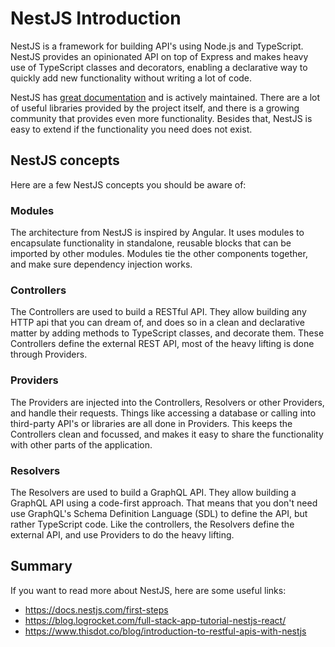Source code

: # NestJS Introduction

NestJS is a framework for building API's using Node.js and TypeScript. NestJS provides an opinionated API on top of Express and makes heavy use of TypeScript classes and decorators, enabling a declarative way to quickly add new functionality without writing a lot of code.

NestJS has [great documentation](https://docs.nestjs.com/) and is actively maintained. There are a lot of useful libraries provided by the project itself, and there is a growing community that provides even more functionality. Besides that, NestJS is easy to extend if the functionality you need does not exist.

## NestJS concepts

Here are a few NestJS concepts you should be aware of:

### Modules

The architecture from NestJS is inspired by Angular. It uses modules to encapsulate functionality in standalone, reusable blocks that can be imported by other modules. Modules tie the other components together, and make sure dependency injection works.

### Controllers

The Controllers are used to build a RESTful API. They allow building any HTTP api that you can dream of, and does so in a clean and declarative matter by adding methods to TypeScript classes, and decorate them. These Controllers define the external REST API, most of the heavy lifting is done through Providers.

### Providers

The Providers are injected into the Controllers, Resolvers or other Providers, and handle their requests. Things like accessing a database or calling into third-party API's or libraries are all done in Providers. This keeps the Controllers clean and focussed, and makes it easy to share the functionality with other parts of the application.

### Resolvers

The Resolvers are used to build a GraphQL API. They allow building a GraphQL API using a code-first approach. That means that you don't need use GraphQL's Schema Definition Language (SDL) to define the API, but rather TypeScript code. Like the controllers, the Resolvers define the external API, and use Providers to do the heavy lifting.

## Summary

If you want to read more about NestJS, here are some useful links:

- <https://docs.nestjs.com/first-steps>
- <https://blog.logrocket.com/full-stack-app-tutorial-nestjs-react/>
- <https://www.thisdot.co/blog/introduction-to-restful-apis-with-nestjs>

::::::::::

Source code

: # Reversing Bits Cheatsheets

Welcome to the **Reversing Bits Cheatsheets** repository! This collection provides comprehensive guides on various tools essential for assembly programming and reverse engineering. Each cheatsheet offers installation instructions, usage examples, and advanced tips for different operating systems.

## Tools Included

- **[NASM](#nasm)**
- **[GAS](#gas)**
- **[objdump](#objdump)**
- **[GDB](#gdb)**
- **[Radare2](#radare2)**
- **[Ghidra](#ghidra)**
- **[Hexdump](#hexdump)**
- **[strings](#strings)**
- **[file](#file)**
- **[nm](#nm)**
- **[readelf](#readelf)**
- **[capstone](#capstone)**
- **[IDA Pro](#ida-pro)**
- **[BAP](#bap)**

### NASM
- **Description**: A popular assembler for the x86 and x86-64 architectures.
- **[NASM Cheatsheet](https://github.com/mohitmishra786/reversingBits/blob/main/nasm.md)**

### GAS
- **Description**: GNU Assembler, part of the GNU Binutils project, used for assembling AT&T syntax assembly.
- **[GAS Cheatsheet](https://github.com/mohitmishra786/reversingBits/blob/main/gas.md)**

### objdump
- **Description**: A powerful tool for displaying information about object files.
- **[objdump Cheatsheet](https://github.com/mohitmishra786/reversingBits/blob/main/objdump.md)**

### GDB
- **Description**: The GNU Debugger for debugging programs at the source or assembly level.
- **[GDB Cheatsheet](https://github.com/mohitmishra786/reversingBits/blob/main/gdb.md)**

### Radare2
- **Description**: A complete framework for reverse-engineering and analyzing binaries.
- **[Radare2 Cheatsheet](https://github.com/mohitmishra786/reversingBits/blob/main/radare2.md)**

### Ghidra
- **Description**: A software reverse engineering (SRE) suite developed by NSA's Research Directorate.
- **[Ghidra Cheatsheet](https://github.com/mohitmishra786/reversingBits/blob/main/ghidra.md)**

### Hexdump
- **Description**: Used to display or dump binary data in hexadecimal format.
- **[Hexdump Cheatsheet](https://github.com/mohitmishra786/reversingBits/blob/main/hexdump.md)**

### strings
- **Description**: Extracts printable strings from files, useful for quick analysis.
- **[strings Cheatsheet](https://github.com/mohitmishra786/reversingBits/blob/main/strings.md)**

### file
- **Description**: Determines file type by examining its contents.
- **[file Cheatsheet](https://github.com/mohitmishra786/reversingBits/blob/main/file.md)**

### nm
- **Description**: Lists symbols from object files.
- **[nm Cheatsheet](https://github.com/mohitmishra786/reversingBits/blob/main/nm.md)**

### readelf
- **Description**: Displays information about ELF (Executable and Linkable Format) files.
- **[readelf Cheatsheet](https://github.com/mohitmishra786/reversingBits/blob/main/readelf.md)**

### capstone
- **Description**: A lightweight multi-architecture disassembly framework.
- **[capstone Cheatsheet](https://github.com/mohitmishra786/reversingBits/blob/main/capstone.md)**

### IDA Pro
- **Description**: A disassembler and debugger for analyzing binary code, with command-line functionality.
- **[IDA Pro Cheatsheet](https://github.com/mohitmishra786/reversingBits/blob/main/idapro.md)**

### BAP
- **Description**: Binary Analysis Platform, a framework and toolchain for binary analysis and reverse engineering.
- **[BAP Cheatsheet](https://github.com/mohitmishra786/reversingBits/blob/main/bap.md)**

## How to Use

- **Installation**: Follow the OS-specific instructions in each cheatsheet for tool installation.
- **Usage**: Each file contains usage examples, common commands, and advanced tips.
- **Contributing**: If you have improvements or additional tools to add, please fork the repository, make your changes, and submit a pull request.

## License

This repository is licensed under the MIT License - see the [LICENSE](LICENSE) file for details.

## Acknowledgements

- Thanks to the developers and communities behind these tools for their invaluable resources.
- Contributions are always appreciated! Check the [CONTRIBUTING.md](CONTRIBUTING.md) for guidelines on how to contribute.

::::::::::

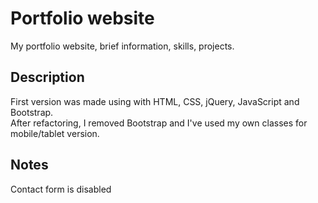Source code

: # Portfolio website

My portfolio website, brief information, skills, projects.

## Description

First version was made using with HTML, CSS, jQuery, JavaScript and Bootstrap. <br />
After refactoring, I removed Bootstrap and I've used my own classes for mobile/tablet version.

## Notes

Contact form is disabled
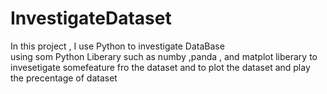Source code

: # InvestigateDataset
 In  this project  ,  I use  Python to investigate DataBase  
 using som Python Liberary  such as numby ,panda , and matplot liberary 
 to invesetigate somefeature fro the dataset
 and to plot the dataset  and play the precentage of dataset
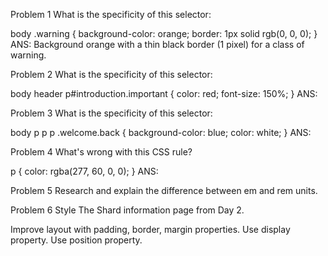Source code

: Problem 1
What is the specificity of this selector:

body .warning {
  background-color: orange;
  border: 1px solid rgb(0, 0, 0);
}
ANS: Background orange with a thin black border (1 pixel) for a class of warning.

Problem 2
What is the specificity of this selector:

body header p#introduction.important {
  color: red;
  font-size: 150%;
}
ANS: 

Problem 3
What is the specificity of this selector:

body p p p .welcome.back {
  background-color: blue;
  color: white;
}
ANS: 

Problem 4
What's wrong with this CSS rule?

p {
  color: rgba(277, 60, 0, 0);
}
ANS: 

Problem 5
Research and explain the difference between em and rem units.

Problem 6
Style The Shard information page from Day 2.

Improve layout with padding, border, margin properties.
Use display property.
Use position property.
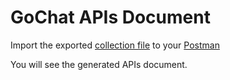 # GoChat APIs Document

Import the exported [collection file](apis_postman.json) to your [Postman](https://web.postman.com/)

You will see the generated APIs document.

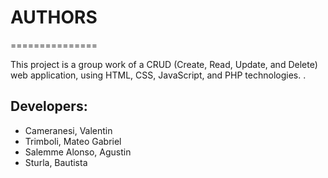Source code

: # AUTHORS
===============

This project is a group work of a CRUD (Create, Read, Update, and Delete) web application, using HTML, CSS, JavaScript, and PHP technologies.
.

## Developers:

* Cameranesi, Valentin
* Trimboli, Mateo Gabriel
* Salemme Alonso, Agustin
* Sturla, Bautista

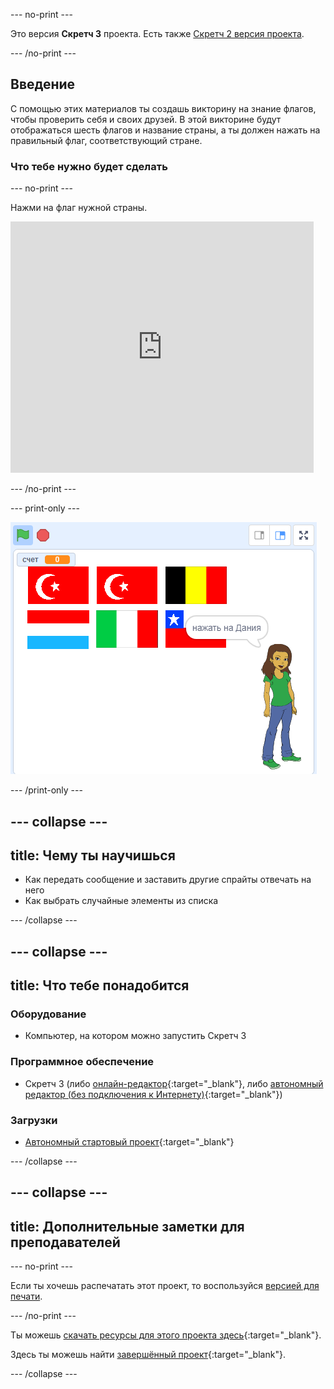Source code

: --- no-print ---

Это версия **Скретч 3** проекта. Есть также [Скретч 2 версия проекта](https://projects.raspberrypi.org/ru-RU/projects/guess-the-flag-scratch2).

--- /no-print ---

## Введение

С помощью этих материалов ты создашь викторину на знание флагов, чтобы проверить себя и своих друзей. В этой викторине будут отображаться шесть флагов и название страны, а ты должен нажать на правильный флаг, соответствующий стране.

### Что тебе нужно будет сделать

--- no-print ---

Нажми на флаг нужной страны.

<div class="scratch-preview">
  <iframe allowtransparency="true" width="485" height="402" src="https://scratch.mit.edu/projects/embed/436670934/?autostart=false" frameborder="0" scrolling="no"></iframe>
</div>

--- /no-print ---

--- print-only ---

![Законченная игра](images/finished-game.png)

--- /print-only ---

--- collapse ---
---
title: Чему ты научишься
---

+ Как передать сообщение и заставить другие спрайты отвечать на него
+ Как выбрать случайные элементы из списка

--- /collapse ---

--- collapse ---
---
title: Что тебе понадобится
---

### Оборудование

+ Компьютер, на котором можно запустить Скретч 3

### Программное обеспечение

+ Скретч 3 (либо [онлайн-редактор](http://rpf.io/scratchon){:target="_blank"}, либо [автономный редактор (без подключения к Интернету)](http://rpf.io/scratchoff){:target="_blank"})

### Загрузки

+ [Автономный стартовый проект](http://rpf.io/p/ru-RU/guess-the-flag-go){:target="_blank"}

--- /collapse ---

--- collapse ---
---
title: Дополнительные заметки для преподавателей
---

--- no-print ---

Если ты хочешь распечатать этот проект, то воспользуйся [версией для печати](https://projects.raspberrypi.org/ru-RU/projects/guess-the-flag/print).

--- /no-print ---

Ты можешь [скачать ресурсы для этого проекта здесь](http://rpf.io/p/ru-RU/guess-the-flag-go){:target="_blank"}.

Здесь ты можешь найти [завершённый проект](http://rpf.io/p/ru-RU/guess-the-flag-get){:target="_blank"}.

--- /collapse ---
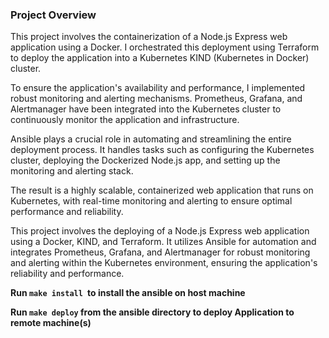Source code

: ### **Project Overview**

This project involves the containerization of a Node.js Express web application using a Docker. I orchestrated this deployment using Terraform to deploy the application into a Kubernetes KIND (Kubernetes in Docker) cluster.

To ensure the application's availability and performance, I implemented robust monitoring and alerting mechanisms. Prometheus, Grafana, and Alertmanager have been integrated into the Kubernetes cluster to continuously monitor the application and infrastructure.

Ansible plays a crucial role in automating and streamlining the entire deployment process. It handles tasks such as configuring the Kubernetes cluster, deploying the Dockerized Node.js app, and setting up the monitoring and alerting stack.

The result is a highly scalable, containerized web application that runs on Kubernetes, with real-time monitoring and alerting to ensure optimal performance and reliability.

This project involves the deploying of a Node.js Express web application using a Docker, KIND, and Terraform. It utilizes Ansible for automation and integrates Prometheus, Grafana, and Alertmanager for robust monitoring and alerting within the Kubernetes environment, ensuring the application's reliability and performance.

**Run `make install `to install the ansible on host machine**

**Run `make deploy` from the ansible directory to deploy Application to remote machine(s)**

::::::::::

[Task details]:
Within the listing above, give again exactly every line from the line with "- Thanks to" through the line with "- Contributions are", both included, and no other line.

[Problem solution]:
- Thanks to the developers and communities behind these tools for their invaluable resources.
- Contributions are always appreciated! Check the [CONTRIBUTING.md](CONTRIBUTING.md) for guidelines on how to contribute.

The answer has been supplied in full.